在远方,即使相隔甚远,兰柯佩尔也能看到,在漫天飞舞的黑雪中,那一道闪耀的猩红光团,正直直地瞄准着自己。
三名内卫。
皇帝的利刃,追猎者。
皇帝的铁腕,镇压者。
皇帝的眼眸,锁定者。
“你将溺死在黑暗的国度里,肮脏的魔族。”
此时,这个村庄已经基本被邪魔所毁,内卫释放国度也不再加以克制,利刃遥遥指向兰柯佩尔和他身后的队伍,准备释放国度。
“……唔?!”
可就在这时,内卫却发现他体内的国度突然被抑制了,就像是性质突然倒转了一样,和邪魔之间的联系被彻底切断。
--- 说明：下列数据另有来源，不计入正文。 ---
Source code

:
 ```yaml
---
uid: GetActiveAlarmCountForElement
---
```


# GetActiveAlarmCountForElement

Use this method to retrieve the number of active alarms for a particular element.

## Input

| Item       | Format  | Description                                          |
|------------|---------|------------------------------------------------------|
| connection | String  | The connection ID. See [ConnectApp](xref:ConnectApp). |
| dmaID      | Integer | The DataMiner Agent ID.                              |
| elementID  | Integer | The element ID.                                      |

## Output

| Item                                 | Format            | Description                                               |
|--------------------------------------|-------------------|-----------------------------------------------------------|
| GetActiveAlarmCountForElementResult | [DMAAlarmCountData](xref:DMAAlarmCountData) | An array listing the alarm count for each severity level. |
他在这一刻除了无用的动作和指令以外,根本没办法释放那漆黑的雾气。
“果然,凯尔希给我的空间稳定装置对你们体内的国度也有抑制效果。”
而兰柯佩尔看向腰间已再次蓄力完毕,已经启动的空间稳定装置,自顾自点了点头,就算是没有效果,他也自有办法脱身。
“凯尔希……勋爵——”
那名利刃的脑海里突然浮现出这个名字,那可耻的叛国者竟敢——
“凯尔希,已经和我说过你们的事,我也并非第一次直面你们。”
兰柯佩尔站在三名内卫前方,而此时,更多的队伍聚向兰柯佩尔的身后,组成阵列,保护着那些感染者们。
“第一次,我重创了一名内卫,是为了队伍。”
“第二次,我杀死了两名内卫,是为了自保。”
“第三次,我面对了三名内卫,在这片邪魔气息满溢而出的土地上。”
那名利刃当即回答:
“无力者被你逼退,无能者被你杀死,这理当令我蒙羞。”
“你肆意践踏乌萨斯的意志已久,若非叛乱的余波令我等脱不开身,你绝不可能苟存至今。”
兰柯佩尔没有理会内卫挑衅般的发言,而是继续说道:
“萨米与乌萨斯以北,萨尔贡以南,那些人类尚未踏足的土地……”
“邪魔,精怪,它们是否是寻常的生物都未可知,它们比建立已久的当今诸国更加古老。”
“人类对抗它们已有许久,这的确是值得留意的诸多命题之一。”
“……直到如今。”
“人已经可以主宰自己的国度。”
“古老的萨尔贡王与强大的怯薛一拍即合,梦魇的可汗决意征服人类文明尚未探索过的土地。”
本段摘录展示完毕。